> **GOAL OF THE EXERCISE**
Transcribe the whole listing exactly; the images stay out.

> **DATA SUPPLIED**

╭──

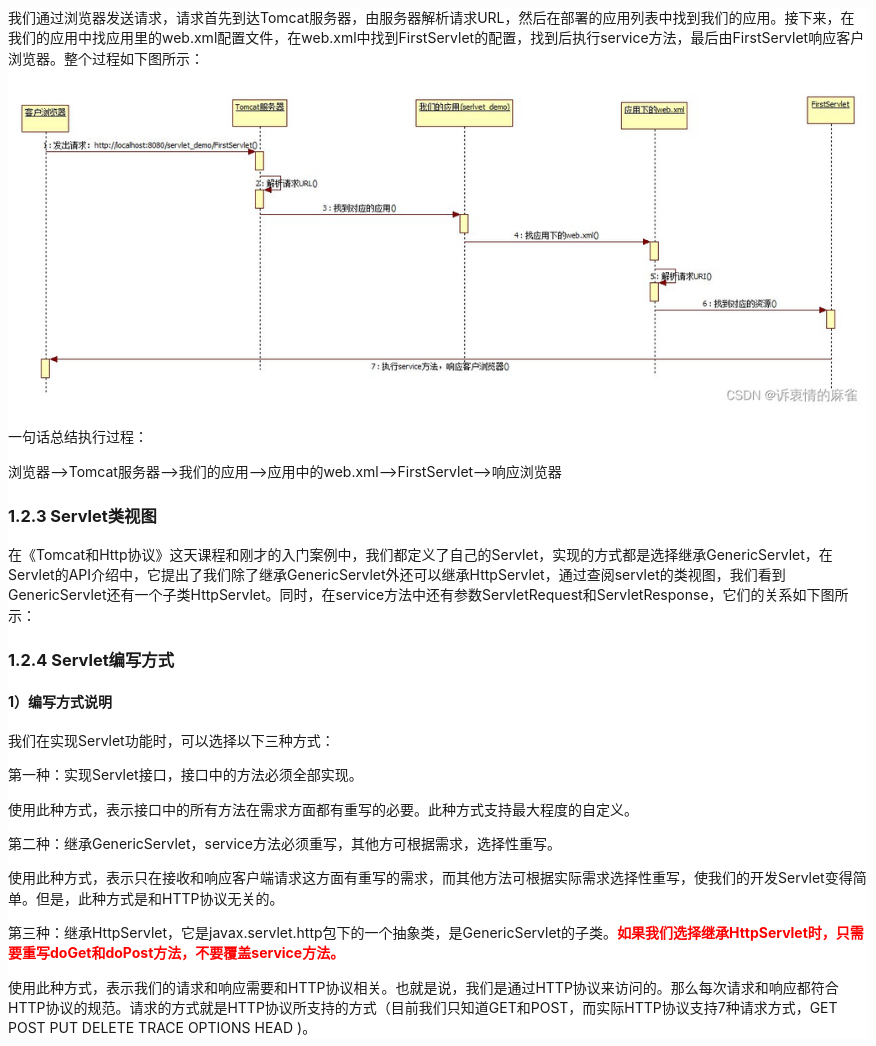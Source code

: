 我们通过浏览器发送请求，请求首先到达Tomcat服务器，由服务器解析请求URL，然后在部署的应用列表中找到我们的应用。接下来，在我们的应用中找应用里的web.xml配置文件，在web.xml中找到FirstServlet的配置，找到后执行service方法，最后由FirstServlet响应客户浏览器。整个过程如下图所示：

![Servlet执行过程图](./images/a75265c7fe500cd3b8cf42a5b332daca.jpeg)

一句话总结执行过程：

浏览器——>Tomcat服务器——>我们的应用——>应用中的web.xml——>FirstServlet——>响应浏览器





### 1.2.3 Servlet类视图

在《Tomcat和Http协议》这天课程和刚才的入门案例中，我们都定义了自己的Servlet，实现的方式都是选择继承GenericServlet，在Servlet的API介绍中，它提出了我们除了继承GenericServlet外还可以继承HttpServlet，通过查阅servlet的类视图，我们看到GenericServlet还有一个子类HttpServlet。同时，在service方法中还有参数ServletRequest和ServletResponse，它们的关系如下图所示：



### 1.2.4 Servlet编写方式

#### 1）编写方式说明

我们在实现Servlet功能时，可以选择以下三种方式：

第一种：实现Servlet接口，接口中的方法必须全部实现。

​			  使用此种方式，表示接口中的所有方法在需求方面都有重写的必要。此种方式支持最大程度的自定义。

第二种：继承GenericServlet，service方法必须重写，其他方可根据需求，选择性重写。

​			  使用此种方式，表示只在接收和响应客户端请求这方面有重写的需求，而其他方法可根据实际需求选择性重写，使我们的开发Servlet变得简单。但是，此种方式是和HTTP协议无关的。

第三种：继承HttpServlet，它是javax.servlet.http包下的一个抽象类，是GenericServlet的子类。<b><font color='red'>如果我们选择继承HttpServlet时，只需要重写doGet和doPost方法，不要覆盖service方法。</font></b>

​				使用此种方式，表示我们的请求和响应需要和HTTP协议相关。也就是说，我们是通过HTTP协议来访问的。那么每次请求和响应都符合HTTP协议的规范。请求的方式就是HTTP协议所支持的方式（目前我们只知道GET和POST，而实际HTTP协议支持7种请求方式，GET POST PUT DELETE TRACE OPTIONS HEAD )。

╰──

> **ANSWER SPACE**
Source code

: 我们通过浏览器发送请求，请求首先到达Tomcat服务器，由服务器解析请求URL，然后在部署的应用列表中找到我们的应用。接下来，在我们的应用中找应用里的web.xml配置文件，在web.xml中找到FirstServlet的配置，找到后执行service方法，最后由FirstServlet响应客户浏览器。整个过程如下图所示：

![Servlet执行过程图](./images/a75265c7fe500cd3b8cf42a5b332daca.jpeg)

一句话总结执行过程：

浏览器——>Tomcat服务器——>我们的应用——>应用中的web.xml——>FirstServlet——>响应浏览器





### 1.2.3 Servlet类视图

在《Tomcat和Http协议》这天课程和刚才的入门案例中，我们都定义了自己的Servlet，实现的方式都是选择继承GenericServlet，在Servlet的API介绍中，它提出了我们除了继承GenericServlet外还可以继承HttpServlet，通过查阅servlet的类视图，我们看到GenericServlet还有一个子类HttpServlet。同时，在service方法中还有参数ServletRequest和ServletResponse，它们的关系如下图所示：



### 1.2.4 Servlet编写方式

#### 1）编写方式说明

我们在实现Servlet功能时，可以选择以下三种方式：

第一种：实现Servlet接口，接口中的方法必须全部实现。

​			  使用此种方式，表示接口中的所有方法在需求方面都有重写的必要。此种方式支持最大程度的自定义。

第二种：继承GenericServlet，service方法必须重写，其他方可根据需求，选择性重写。

​			  使用此种方式，表示只在接收和响应客户端请求这方面有重写的需求，而其他方法可根据实际需求选择性重写，使我们的开发Servlet变得简单。但是，此种方式是和HTTP协议无关的。

第三种：继承HttpServlet，它是javax.servlet.http包下的一个抽象类，是GenericServlet的子类。<b><font color='red'>如果我们选择继承HttpServlet时，只需要重写doGet和doPost方法，不要覆盖service方法。</font></b>

​				使用此种方式，表示我们的请求和响应需要和HTTP协议相关。也就是说，我们是通过HTTP协议来访问的。那么每次请求和响应都符合HTTP协议的规范。请求的方式就是HTTP协议所支持的方式（目前我们只知道GET和POST，而实际HTTP协议支持7种请求方式，GET POST PUT DELETE TRACE OPTIONS HEAD )。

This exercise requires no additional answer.